Progressive Lenses and Large Monitors Do Not Play Well Together - exratione
https://www.exratione.com/2014/12/progressive-lenses-and-large-monitors-do-not-play-well-together/

======
SlipperySlope
"Instead use two separate pairs of glasses, one for computing work and one for
everything else, as that is the only way to maintain good close vision that
allows you to continue rapidly move your focus around a large screen without
having to change the way in which you presently move your head."

Yes, I have a pair of intermediate distance eyeglasses that I use for computer
work. And I use progressive lenses for everything else.

------
ggchappell
This is a good idea. By why just 2 pairs? Presbyopia makes it difficult to
change focus. So we need a different pair of glasses for each distance. There
seems to be resistance to the idea of getting multiple pairs of glasses.
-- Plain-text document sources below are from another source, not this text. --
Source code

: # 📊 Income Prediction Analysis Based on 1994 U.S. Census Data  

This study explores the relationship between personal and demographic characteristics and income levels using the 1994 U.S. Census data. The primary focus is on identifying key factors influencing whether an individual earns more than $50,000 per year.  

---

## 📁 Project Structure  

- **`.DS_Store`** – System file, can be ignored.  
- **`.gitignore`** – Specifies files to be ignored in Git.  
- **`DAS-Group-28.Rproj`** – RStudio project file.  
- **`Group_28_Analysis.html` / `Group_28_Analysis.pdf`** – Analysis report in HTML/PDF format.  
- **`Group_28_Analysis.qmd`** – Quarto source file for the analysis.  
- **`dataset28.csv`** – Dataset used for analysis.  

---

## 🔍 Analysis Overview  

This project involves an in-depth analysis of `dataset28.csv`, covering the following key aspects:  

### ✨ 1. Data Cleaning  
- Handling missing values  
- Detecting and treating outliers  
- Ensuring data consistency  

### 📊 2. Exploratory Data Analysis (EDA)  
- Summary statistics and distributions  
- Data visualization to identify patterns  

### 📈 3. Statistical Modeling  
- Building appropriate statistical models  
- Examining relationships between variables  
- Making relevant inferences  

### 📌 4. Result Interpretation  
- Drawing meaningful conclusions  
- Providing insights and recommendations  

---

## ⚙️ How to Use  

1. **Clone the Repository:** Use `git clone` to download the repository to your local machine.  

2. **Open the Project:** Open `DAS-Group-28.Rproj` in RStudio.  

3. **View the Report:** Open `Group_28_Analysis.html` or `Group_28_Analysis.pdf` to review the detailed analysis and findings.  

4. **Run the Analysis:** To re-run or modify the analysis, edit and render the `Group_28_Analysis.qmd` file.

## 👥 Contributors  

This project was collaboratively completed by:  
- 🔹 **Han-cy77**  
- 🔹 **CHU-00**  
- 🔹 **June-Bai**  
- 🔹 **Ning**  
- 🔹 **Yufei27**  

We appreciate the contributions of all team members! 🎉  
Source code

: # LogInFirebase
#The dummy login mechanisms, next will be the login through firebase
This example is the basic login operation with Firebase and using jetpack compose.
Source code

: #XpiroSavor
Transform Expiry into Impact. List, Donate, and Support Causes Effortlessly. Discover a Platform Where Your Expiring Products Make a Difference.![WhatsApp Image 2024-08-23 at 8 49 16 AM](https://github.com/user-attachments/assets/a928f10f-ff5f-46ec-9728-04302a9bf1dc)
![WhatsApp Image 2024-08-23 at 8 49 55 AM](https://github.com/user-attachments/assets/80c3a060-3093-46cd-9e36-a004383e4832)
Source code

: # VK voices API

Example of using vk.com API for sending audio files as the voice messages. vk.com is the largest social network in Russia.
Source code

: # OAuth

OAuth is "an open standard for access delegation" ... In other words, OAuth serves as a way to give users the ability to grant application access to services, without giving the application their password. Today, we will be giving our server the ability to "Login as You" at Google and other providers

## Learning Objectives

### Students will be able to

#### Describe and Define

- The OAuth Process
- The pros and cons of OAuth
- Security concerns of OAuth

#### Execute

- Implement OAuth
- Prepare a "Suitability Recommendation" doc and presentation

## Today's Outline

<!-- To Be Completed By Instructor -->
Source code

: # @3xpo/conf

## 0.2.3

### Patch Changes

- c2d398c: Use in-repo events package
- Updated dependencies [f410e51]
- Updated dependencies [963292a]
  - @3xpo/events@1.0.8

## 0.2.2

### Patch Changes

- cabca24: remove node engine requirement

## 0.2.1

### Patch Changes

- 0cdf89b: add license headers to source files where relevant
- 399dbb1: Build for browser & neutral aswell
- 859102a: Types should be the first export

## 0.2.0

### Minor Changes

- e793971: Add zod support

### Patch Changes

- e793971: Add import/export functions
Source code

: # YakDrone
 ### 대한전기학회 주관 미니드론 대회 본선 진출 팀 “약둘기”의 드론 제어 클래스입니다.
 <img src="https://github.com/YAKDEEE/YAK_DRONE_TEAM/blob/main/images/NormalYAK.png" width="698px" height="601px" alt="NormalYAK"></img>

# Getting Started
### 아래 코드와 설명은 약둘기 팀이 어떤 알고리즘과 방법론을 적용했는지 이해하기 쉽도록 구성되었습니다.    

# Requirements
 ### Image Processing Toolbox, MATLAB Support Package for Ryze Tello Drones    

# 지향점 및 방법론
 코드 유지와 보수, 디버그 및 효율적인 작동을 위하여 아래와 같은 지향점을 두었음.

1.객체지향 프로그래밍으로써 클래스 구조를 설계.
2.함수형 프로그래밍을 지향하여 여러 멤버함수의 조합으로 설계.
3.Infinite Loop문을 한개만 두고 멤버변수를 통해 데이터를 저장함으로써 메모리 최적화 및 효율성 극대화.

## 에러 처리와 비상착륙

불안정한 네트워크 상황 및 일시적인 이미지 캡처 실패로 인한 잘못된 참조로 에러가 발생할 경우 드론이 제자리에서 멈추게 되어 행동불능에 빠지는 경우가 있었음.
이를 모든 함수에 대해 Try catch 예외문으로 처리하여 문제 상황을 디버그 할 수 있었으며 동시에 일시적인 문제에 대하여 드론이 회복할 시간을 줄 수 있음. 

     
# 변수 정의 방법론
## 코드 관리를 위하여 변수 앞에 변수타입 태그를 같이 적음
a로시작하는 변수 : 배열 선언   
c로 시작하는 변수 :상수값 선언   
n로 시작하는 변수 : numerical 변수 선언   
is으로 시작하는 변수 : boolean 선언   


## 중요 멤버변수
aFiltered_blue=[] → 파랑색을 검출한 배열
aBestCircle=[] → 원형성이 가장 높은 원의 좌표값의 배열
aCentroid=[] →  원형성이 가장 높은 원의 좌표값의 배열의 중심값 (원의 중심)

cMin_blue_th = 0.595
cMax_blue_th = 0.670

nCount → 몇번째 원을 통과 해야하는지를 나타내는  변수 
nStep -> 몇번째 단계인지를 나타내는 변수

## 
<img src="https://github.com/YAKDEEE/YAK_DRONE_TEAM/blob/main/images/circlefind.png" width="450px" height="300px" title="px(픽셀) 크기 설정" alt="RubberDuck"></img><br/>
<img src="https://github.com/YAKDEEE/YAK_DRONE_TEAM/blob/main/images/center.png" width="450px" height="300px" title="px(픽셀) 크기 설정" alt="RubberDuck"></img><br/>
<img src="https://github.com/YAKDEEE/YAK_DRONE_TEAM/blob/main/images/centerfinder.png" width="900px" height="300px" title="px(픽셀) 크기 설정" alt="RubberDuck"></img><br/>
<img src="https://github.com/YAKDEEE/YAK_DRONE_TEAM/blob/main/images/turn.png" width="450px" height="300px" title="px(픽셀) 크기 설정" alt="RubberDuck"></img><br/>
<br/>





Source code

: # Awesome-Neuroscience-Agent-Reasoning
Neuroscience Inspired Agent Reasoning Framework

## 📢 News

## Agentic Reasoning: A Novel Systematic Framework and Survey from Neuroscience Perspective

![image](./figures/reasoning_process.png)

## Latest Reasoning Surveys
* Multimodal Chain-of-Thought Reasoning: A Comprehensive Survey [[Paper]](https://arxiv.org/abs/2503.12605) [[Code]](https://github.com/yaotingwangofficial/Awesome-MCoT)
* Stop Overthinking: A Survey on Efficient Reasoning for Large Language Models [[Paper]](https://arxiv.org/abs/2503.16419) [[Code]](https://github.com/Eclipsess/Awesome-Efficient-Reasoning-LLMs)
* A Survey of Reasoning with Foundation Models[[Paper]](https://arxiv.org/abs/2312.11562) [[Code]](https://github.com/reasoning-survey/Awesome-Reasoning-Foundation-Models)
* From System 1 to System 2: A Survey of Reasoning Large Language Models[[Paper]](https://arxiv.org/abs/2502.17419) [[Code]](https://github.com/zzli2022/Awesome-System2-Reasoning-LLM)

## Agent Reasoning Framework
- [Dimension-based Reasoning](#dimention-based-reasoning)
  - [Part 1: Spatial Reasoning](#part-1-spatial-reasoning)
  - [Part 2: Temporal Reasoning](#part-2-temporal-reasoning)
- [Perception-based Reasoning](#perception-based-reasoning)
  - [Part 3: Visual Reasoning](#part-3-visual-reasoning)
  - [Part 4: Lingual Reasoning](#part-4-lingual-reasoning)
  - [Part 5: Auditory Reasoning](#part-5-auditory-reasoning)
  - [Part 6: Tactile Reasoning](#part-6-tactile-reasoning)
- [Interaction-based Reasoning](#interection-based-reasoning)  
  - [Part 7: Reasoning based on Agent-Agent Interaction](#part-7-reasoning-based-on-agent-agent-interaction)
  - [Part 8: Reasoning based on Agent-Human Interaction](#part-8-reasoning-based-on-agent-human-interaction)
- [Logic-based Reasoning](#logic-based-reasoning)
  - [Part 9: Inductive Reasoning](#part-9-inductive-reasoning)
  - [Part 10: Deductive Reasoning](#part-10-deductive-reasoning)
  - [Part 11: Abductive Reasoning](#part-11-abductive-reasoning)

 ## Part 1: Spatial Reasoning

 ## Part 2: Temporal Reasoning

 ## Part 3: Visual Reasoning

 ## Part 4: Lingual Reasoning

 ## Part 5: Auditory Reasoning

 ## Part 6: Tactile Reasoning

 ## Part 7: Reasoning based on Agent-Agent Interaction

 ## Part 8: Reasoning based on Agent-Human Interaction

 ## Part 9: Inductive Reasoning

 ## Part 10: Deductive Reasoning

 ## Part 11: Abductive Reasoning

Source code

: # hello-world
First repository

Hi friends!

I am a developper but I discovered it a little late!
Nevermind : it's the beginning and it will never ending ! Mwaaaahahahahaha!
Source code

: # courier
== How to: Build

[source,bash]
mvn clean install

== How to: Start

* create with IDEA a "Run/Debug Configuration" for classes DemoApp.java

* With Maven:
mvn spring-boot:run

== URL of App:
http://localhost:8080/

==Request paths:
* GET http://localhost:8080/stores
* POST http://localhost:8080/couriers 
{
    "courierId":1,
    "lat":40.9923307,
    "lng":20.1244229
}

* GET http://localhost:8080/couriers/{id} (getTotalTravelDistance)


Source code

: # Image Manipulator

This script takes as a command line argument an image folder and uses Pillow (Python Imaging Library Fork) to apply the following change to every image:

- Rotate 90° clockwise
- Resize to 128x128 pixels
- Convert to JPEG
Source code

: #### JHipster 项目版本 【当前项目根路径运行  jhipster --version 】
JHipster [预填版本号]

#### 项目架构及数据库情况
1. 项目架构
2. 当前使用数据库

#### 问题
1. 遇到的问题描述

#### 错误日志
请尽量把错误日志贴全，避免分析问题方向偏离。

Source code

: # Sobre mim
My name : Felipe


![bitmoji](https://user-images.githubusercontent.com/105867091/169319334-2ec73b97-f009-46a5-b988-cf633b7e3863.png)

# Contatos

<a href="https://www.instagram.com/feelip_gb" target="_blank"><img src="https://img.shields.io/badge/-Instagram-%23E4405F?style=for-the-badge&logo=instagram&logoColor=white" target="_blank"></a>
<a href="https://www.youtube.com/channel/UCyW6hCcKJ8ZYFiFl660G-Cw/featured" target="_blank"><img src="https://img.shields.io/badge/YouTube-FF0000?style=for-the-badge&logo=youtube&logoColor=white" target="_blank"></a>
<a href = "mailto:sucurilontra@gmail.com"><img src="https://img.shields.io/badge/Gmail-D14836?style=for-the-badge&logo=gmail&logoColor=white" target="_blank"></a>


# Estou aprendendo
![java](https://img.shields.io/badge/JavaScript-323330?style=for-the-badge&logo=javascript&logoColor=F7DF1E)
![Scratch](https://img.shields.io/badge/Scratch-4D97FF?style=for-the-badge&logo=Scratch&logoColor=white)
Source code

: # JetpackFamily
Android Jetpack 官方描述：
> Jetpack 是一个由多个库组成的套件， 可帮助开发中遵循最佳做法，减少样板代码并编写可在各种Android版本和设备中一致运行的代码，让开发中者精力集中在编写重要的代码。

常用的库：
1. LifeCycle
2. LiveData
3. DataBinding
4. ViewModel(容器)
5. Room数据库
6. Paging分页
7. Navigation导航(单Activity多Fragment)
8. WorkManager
I
don't understand it.

I don't "wear glasses" in the usual sense of the word, but I've been hit
pretty hard with presbyopia in the last few years. I have 4 pairs of glasses:
one for using my desktop at work, one for reading & using my laptop at home,
one for watching TV at home, and one for general-purpose use when I go out. I
don't need to carry all of these around with me; I keep them where I use them.
I didn't go to an optician for any of them; I just picked up some cheap pairs
at the grocery store.

Even the grocery-store display seems to be aimed at getting the _one_ pair of
reading glasses that is right for you. I don't see why.